Subodh A. Urkunde*, Sandeep C. Atram, Rupali P. Sable, Anuja G. Gawai

Department of pharmaceutics, Vidyabharati College of Pharmacy, Amravati – 444 602, India

ABSTRACT

The aim of the present study was to prepare antiviral drug loaded solid lipid nanoparticles (SLNs). Antiviral drug loaded SLNs were prepared by solvent evaporation method. The nanoparticles were further characterized for particle size, zeta potential, surface morphology, drug entrapment efficiency, and in vitro drug release behavior. The results revealed that this method is reproducible, more feasible and led to the entrapment of drug with an expected sustained release.
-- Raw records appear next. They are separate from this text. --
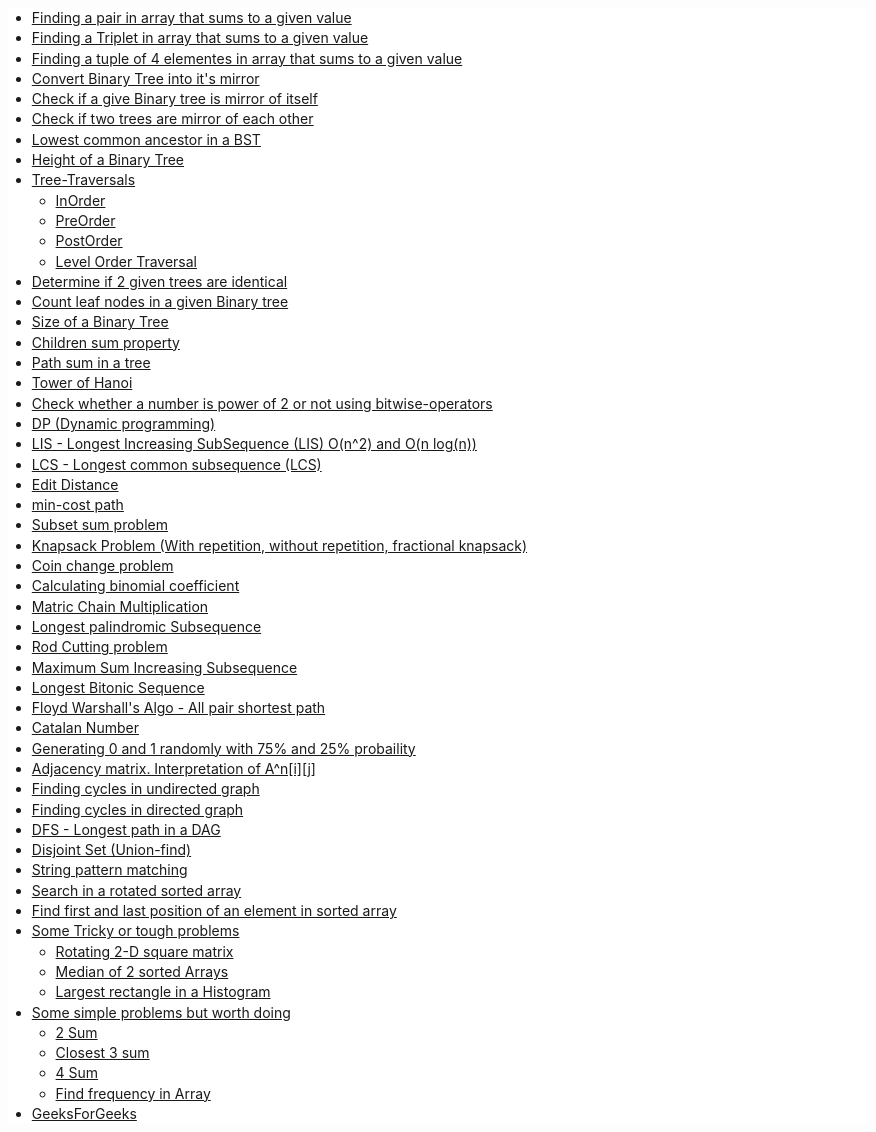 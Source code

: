   * [Finding a pair in array that sums to a given value](#finding-a-pair-in-array-that-sums-to-a-given-value)
  * [Finding a Triplet in array that sums to a given value](#finding-a-triplet-in-array-that-sums-to-a-given-value)
  * [Finding a tuple of 4 elementes in array that sums to a given value](#finding-a-tuple-of-4-elementes-in-array-that-sums-to-a-given-value)
  * [Convert Binary Tree into it's mirror](#convert-binary-tree-into-it's-mirror)
  * [Check if a give Binary tree is mirror of itself](#check-if-a-give-binary-tree-is-mirror-of-itself)
  * [Check if two trees are mirror of each other](#check-if-two-trees-are-mirror-of-each-other)
  * [Lowest common ancestor in a BST](#lowest-common-ancestor-in-a-bst)
  * [Height of a Binary Tree](#height-of-a-binary-tree)
  * [Tree-Traversals](#tree-traversals)
    * [InOrder](#inorder)
    * [PreOrder](#preorder)
    * [PostOrder](#postorder)
    * [Level Order Traversal](#level-order-traversal)
  * [Determine if 2 given trees are identical](#determine-if-2-given-trees-are-identical)
  * [Count leaf nodes in a given Binary tree](#count-leaf-nodes-in-a-given-binary-tree)
  * [Size of a Binary Tree](#size-of-a-binary-tree)
  * [Children sum property](#children-sum-property)
  * [Path sum in a tree](#path-sum-in-a-tree)
  * [Tower of Hanoi](#tower-of-hanoi)
  * [Check whether a number is power of 2 or not using bitwise-operators](#check-whether-a-number-is-power-of-2-or-not-using-bitwise-operators)
  * [DP (Dynamic programming)](#dp-(dynamic-programming))
  * [LIS - Longest Increasing SubSequence (LIS) O(n^2) and O(n log(n))](#lis---longest-increasing-subsequence-(lis)-o(n^2)-and-o(n-log(n)))
  * [LCS - Longest common subsequence (LCS)](#lcs---longest-common-subsequence-(lcs))
  * [Edit Distance](#edit-distance)
  * [min-cost path](#min-cost-path)
  * [Subset sum problem](#subset-sum-problem)
  * [Knapsack Problem (With repetition, without repetition, fractional knapsack)](#knapsack-problem-with-repetition,-without-repetition,-fractional-knapsack)
  * [Coin change problem](#coin-change-problem)
  * [Calculating binomial coefficient](#calculating-binomial-coefficient)
  * [Matric Chain Multiplication](#matric-chain-multiplication)
  * [Longest palindromic Subsequence](#longest-palindromic-subsequence)
  * [Rod Cutting problem](#rod-cutting-problem)
  * [Maximum Sum Increasing Subsequence](#maximum-sum-increasing-subsequence)
  * [Longest Bitonic Sequence](#longest-bitonic-sequence)
  * [Floyd Warshall's Algo - All pair shortest path](#floyd-warshall's-algo---all-pair-shortest-path)
  * [Catalan Number](#catalan-number)
  * [Generating 0 and 1 randomly with 75% and 25% probaility](#generating-0-and-1-randomly-with-75%-and-25%-probaility)
  * [Adjacency matrix. Interpretation of A^n[i][j]](#adjacency-matrix.-interpretation-of-a^n[i][j])
  * [Finding cycles in undirected graph](#finding-cycles-in-undirected-graph)
  * [Finding cycles in directed graph](#finding-cycles-in-directed-graph)
  * [DFS - Longest path in a DAG](#dfs---longest-path-in-a-dag)
  * [Disjoint Set (Union-find)](#disjoint-set-(union-find))
  * [String pattern matching](#string-pattern-matching)
  * [Search in a rotated sorted array](#search-in-a-rotated-sorted-array)
  * [Find first and last position of an element in sorted array](#find-first-and-last-position-of-an-element-in-sorted-array)
* [Some Tricky or tough problems](#some-tricky-or-tough-problems)
  * [Rotating 2-D square matrix](#rotating-2-d-square-matrix)
  * [Median of 2 sorted Arrays](#median-of-2-sorted-arrays)
  * [Largest rectangle in a Histogram](#largest-rectangle-in-a-histogram)
* [Some simple problems but worth doing](#some-simple-problems-but-worth-doing)
  * [2 Sum](#2-sum)
  * [Closest 3 sum](#closest-3-sum)
  * [4 Sum](#4-sum)
  * [Find frequency in Array](#find-frequency-in-array)
* [GeeksForGeeks](#geeksforgeeks) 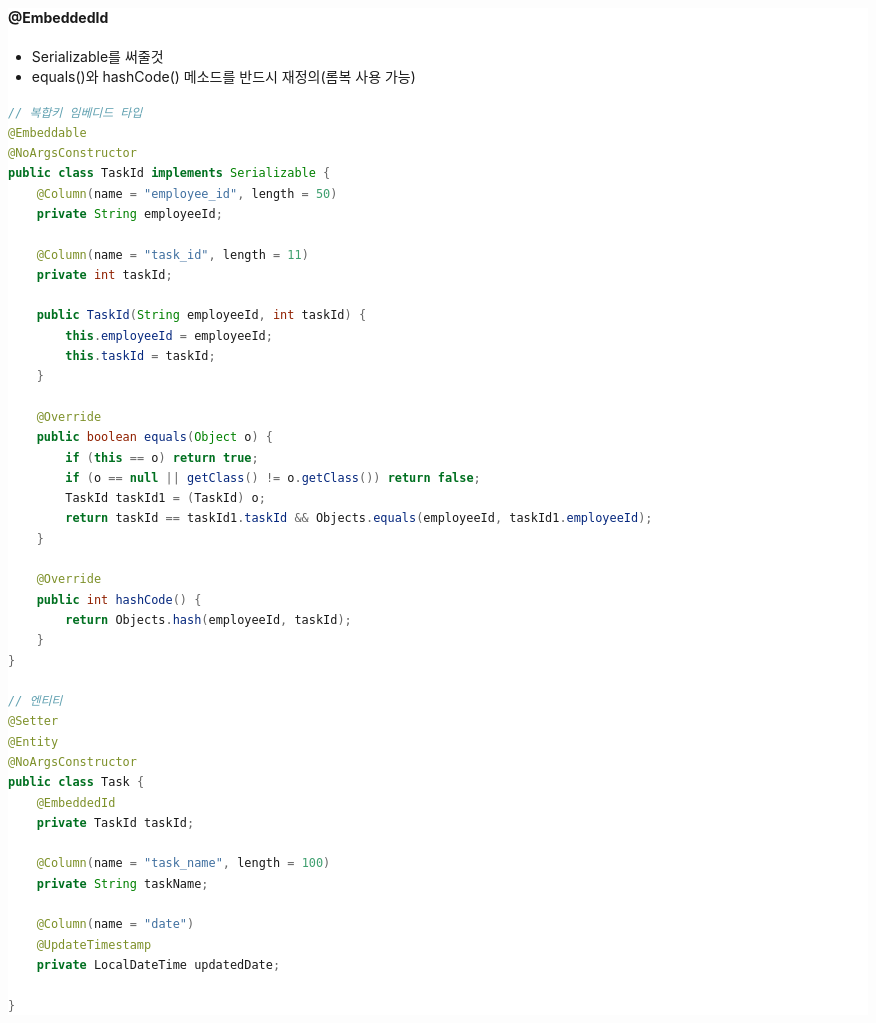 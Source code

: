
 ``` java

```

#### @EmbeddedId
- Serializable를 써줄것
- equals()와 hashCode() 메소드를 반드시 재정의(롬복 사용 가능)

``` java
// 복합키 임베디드 타입
@Embeddable
@NoArgsConstructor
public class TaskId implements Serializable {
    @Column(name = "employee_id", length = 50)
    private String employeeId;

    @Column(name = "task_id", length = 11)
    private int taskId;

    public TaskId(String employeeId, int taskId) {
        this.employeeId = employeeId;
        this.taskId = taskId;
    }

    @Override
    public boolean equals(Object o) {
        if (this == o) return true;
        if (o == null || getClass() != o.getClass()) return false;
        TaskId taskId1 = (TaskId) o;
        return taskId == taskId1.taskId && Objects.equals(employeeId, taskId1.employeeId);
    }

    @Override
    public int hashCode() {
        return Objects.hash(employeeId, taskId);
    }
}

// 엔티티
@Setter
@Entity
@NoArgsConstructor
public class Task {
    @EmbeddedId
    private TaskId taskId;

    @Column(name = "task_name", length = 100)
    private String taskName;

    @Column(name = "date")
    @UpdateTimestamp
    private LocalDateTime updatedDate;

}
```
The nanoparticle precipitated was with particle size of 167.3 nm, zeta potential of −38.2 mV, and spherical in shape. The entrapment efficiency noted was 78.10%. In vitro release was about 92.34% release in 24 h. When the regression coefficient values were compared, it was observed that ‘R2’ values of first order was maximum i.e. 0.9921 hence indicating drug release from formulation was found to follow first order release kinetics. Antiviral drug-loaded SLNs may be a good choice for the improvement of bioavailability and reduction in toxicity.

Keywords: Solid lipid nanoparticles (SLN), Acyclovir, SEM, Entrapment efficiency.